After some more investigation of docs, I've got a couple more experiments to try, but at least 2.6.30 should have working 865 support.

So, that's it, folks. One week of kernel fixes, and we've got rendering and stability improvements across the board. I'm hoping next week I get do do work, I can sit down and figure out the memory leak with GL compositing -- we just got a simple testcase posted on the mailing list that's supposed to show an actual leak, and I want to take a look at it soon.

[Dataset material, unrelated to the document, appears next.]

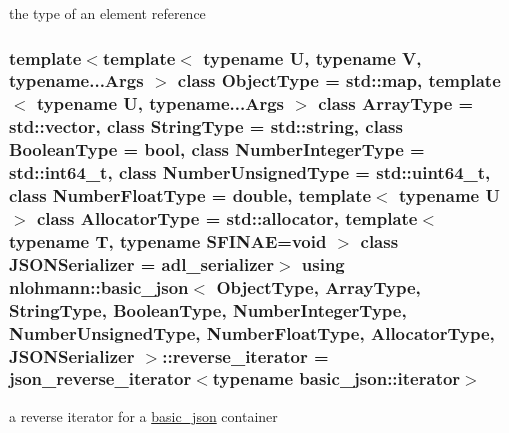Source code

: the type of an element reference 

\subsubsection[{\texorpdfstring{reverse\+\_\+iterator}{reverse_iterator}}]{\setlength{\rightskip}{0pt plus 5cm}template$<$template$<$ typename U, typename V, typename...\+Args $>$ class Object\+Type = std\+::map, template$<$ typename U, typename...\+Args $>$ class Array\+Type = std\+::vector, class String\+Type  = std\+::string, class Boolean\+Type  = bool, class Number\+Integer\+Type  = std\+::int64\+\_\+t, class Number\+Unsigned\+Type  = std\+::uint64\+\_\+t, class Number\+Float\+Type  = double, template$<$ typename U $>$ class Allocator\+Type = std\+::allocator, template$<$ typename T, typename S\+F\+I\+N\+A\+E=void $>$ class J\+S\+O\+N\+Serializer = adl\+\_\+serializer$>$ using {\bf nlohmann\+::basic\+\_\+json}$<$ Object\+Type, Array\+Type, String\+Type, Boolean\+Type, Number\+Integer\+Type, Number\+Unsigned\+Type, Number\+Float\+Type, Allocator\+Type, J\+S\+O\+N\+Serializer $>$\+::{\bf reverse\+\_\+iterator} =  {\bf json\+\_\+reverse\+\_\+iterator}$<$typename {\bf basic\+\_\+json\+::iterator}$>$}\hypertarget{classnlohmann_1_1basic__json_ac223d5560c2b05a208c88de67376c5f2}{}\label{classnlohmann_1_1basic__json_ac223d5560c2b05a208c88de67376c5f2}


a reverse iterator for a \hyperlink{classnlohmann_1_1basic__json}{basic\+\_\+json} container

(12 comments) - (Post a new comment)

swap-related corruption: not gone
(Anonymous)
2009-05-29 07:50 pm UTC (link)
Hi,
I am using the intel driver on ubuntu from xorg-edgers ppa, and while the font corruption is gone, I noticed that it has been replaced by the corruption of my background picture and icons on it. They become mangled lines. However, changing the background fixes the look of icons and the picture. This happens after resume from hibernate.

(Reply to this) (Thread)

Re: swap-related corruption: not gone
[info]anholt
2009-05-29 09:04 pm UTC (link)
If you have a regression, please git-bisect and report a bug for the broken commit. Otherwise, it probably won't get fixed.

(Reply to this) (Parent)

2d speed regressions
(Anonymous)
2009-06-02 03:26 pm UTC (link)
I see many 2d slowdown when UXA+KMS enabled, compared to EXA on older releases. Any hope to get that fixed soon?

(Reply to this) (Thread)

Re: 2d speed regressions
[info]anholt
2009-06-04 06:10 am UTC (link)
It'll be fixed when you report a bug upstream instead of in a blog, with instructions on how to reproduce the problem.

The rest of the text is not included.